Records drawn from a dataset
· · · · ·
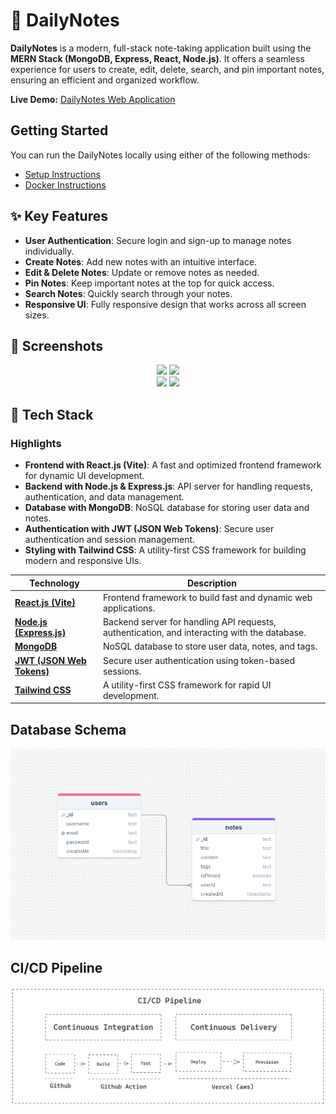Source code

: # 📝 DailyNotes

**DailyNotes** is a modern, full-stack note-taking application built using the **MERN Stack (MongoDB, Express, React, Node.js)**. It offers a seamless experience for users to create, edit, delete, search, and pin important notes, ensuring an efficient and organized workflow. 

**Live Demo:** [DailyNotes Web Application](https://dailynotes-alikhere.vercel.app)

## Getting Started

You can run the DailyNotes locally using either of the following methods:
- [Setup Instructions](/Setup-Instruction.md)
- [Docker Instructions](/Docker-Instruction.md)


## ✨  Key Features
- **User Authentication**: Secure login and sign-up to manage notes individually.
- **Create Notes**: Add new notes with an intuitive interface.
- **Edit & Delete Notes**: Update or remove notes as needed.
- **Pin Notes**: Keep important notes at the top for quick access.
- **Search Notes**: Quickly search through your notes.
- **Responsive UI**: Fully responsive design that works across all screen sizes.

## 📸 Screenshots  

<div align="center">
  <img src="https://github.com/user-attachments/assets/9e1dd87b-1fde-4020-9810-58352d301bf2" width="45%"/>
  <img src="https://github.com/user-attachments/assets/7008b31c-47d5-47ac-8873-2577609bf68e" width="45%"/>
</div>

<div align="center">
  <img src="https://github.com/user-attachments/assets/09bb279a-728b-49be-96aa-1ce25a5a21e3" width="45%"/>
  <img src="https://github.com/user-attachments/assets/0399b682-8377-4cd6-9a90-1fef491b7c7f" width="45%"/>
</div>

## 🚀 Tech Stack

### Highlights

- **Frontend with React.js (Vite)**: A fast and optimized frontend framework for dynamic UI development.
- **Backend with Node.js & Express.js**: API server for handling requests, authentication, and data management.
- **Database with MongoDB**: NoSQL database for storing user data and notes.
- **Authentication with JWT (JSON Web Tokens)**: Secure user authentication and session management.
- **Styling with Tailwind CSS**: A utility-first CSS framework for building modern and responsive UIs.

| Technology                          | Description                                                                                         |
| ------------------------------------ | --------------------------------------------------------------------------------------------------- |
| [**React.js (Vite)**](https://reactjs.org/) | Frontend framework to build fast and dynamic web applications.                                      |
| [**Node.js (Express.js)**](https://nodejs.org/) | Backend server for handling API requests, authentication, and interacting with the database.        |
| [**MongoDB**](https://www.mongodb.com/) | NoSQL database to store user data, notes, and tags.                                                |
| [**JWT (JSON Web Tokens)**](https://jwt.io/) | Secure user authentication using token-based sessions.                                            |
| [**Tailwind CSS**](https://tailwindcss.com/) | A utility-first CSS framework for rapid UI development.                                             |


## Database Schema

![Database Schema](./docs/db-schema.png)


## CI/CD Pipeline

![CI/CD Pipeline](./docs/ci-cd.png)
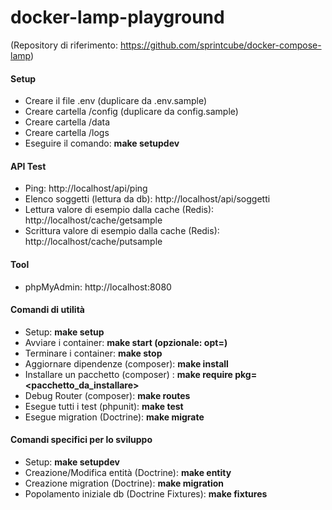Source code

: # docker-lamp-playground

(Repository di riferimento: https://github.com/sprintcube/docker-compose-lamp)

#### Setup
* Creare il file .env (duplicare da .env.sample)
* Creare cartella /config (duplicare da config.sample)
* Creare cartella /data
* Creare cartella /logs
* Eseguire il comando: **make setupdev**

#### API Test
* Ping: http://localhost/api/ping
* Elenco soggetti (lettura da db): http://localhost/api/soggetti
* Lettura valore di esempio dalla cache (Redis): http://localhost/cache/getsample
* Scrittura valore di esempio dalla cache (Redis): http://localhost/cache/putsample

#### Tool
* phpMyAdmin: http://localhost:8080

#### Comandi di utilità
* Setup: **make setup**
* Avviare i container: **make start (opzionale: opt=<options>)**
* Terminare i container: **make stop**
* Aggiornare dipendenze (composer): **make install**
* Installare un pacchetto (composer) : **make require pkg=<pacchetto_da_installare>**
* Debug Router (composer): **make routes**
* Esegue tutti i test (phpunit): **make test**
* Esegue migration (Doctrine): **make migrate**

#### Comandi specifici per lo sviluppo
* Setup: **make setupdev**
* Creazione/Modifica entità (Doctrine): **make entity**
* Creazione migration (Doctrine): **make migration**
* Popolamento iniziale db (Doctrine Fixtures): **make fixtures**
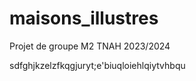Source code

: # maisons_illustres
Projet de groupe M2 TNAH 2023/2024



sdfghjkzelzfkqgjuryt;e'biuqloiehlqiytvhbqu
· · · · ·
What to produce
Copy all the lines from the data above that hold the word "Frontend".

Completed task
- **Frontend with React.js (Vite)**: A fast and optimized frontend framework for dynamic UI development.
| [**React.js (Vite)**](https://reactjs.org/) | Frontend framework to build fast and dynamic web applications.                                      |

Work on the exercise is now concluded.